Wednesday, April 11, 2007

Ethnicity, Identity, and Music

Stokes, Martin (Ed.). Ethnicity, Identity, and Music: The Musical Construction of Place. Berg Publishers: New York, NY. (1997)

With Ethnicity, Identity, and Music, I have chosen to read a selection of chapters as they are individual essays. Several chapters overlap in theme and point; for example three of the chapters deal directly with the construction of national identity through music. Thus, I have chosen to read the introduction: Ethnicity, Identity and Music, chapter four: National Anthems: The Case of Chopin as a National Composer, chapter five: Macunaima’s Music: National Identity and Ethnomusicological Research in Brazil, chapter seven: Identity, Place, and the ‘Liverpool Sound,’ and chapter ten: Music, Literature and Etiquette: Musical Instruments and Social Identity from Castiglione to Austen.
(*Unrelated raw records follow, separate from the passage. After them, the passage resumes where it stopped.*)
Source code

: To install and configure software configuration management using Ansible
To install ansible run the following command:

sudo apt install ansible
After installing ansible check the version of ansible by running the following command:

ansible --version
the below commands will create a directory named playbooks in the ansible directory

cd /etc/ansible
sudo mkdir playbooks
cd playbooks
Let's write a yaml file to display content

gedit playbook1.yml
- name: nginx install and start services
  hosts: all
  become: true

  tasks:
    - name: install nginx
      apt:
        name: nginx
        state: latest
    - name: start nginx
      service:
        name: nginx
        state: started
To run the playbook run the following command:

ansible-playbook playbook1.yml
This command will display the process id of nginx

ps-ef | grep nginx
This book gives us an interesting surface read into themes we may consider when pondering the relationship of music, culture, and space/location. As Stokes lays out in the title, identity issues are a main focus of each essay. This is a good follow-up to Soundtracks, as it deals with the same overarching theme. Like said, where Soundtracks went in depth on how to approach the theme, namely Connell and Gibson basing their approach on a fixity-fluidity of music/culture binary, Ethnicity, Identity, and Music is a surface read, a collection of essays.

Much of the book is dedicated to cases of countries building up their national character/identity through music. Zdzislaw Mach takes us through how Chopin has become a significant figure for Poland. The account is on three different levels: Chopin as far as his technical, compositional skill, Chopin himself as a national hero/symbol of Polish music and art, and finally Chopin as “a remedy for the inferiority complex that the Polish intelligentisia often experiences and conceals in its mythology of greatness.” (p. 66) In the later respect, Mach writes of the illusion of inferiority Polish people have faced being separate from the apex of western European cultural production centers, namely Germany, France, England, and Italy. Much of the essay is written in this way, looking at the musical identity of Poland through the lens of a collective social psychological/emotional state, or the national soul.

In order to compare approach I chose Suzel Ana Reily’s essay on Mario de Andrade’s research on the music of Brazil. Reily presents a more complex analysis of our theme by describing the works of Andrade, who “became the intellectual leader of an entire generation…” (p. 72) Reily cites Andrade’s philosophical/social influences and contextualizes key points in his life: “Mario de Andrade’s work was clealy influenced by European intellectual tides of the late nineteenth century. It has been claimed that his ideas developed out of his reading of Levy-Bruhl, Taylor, Frazer, Freud, and later Marx.” (p. 76) We may parallel Brazil during the 1800s with Poland say, around the turn of the century, as Reily cites an inferiority complex amongst the intellectuals and upper class. Thus, both countries identify themselves based against a western European model of comparison.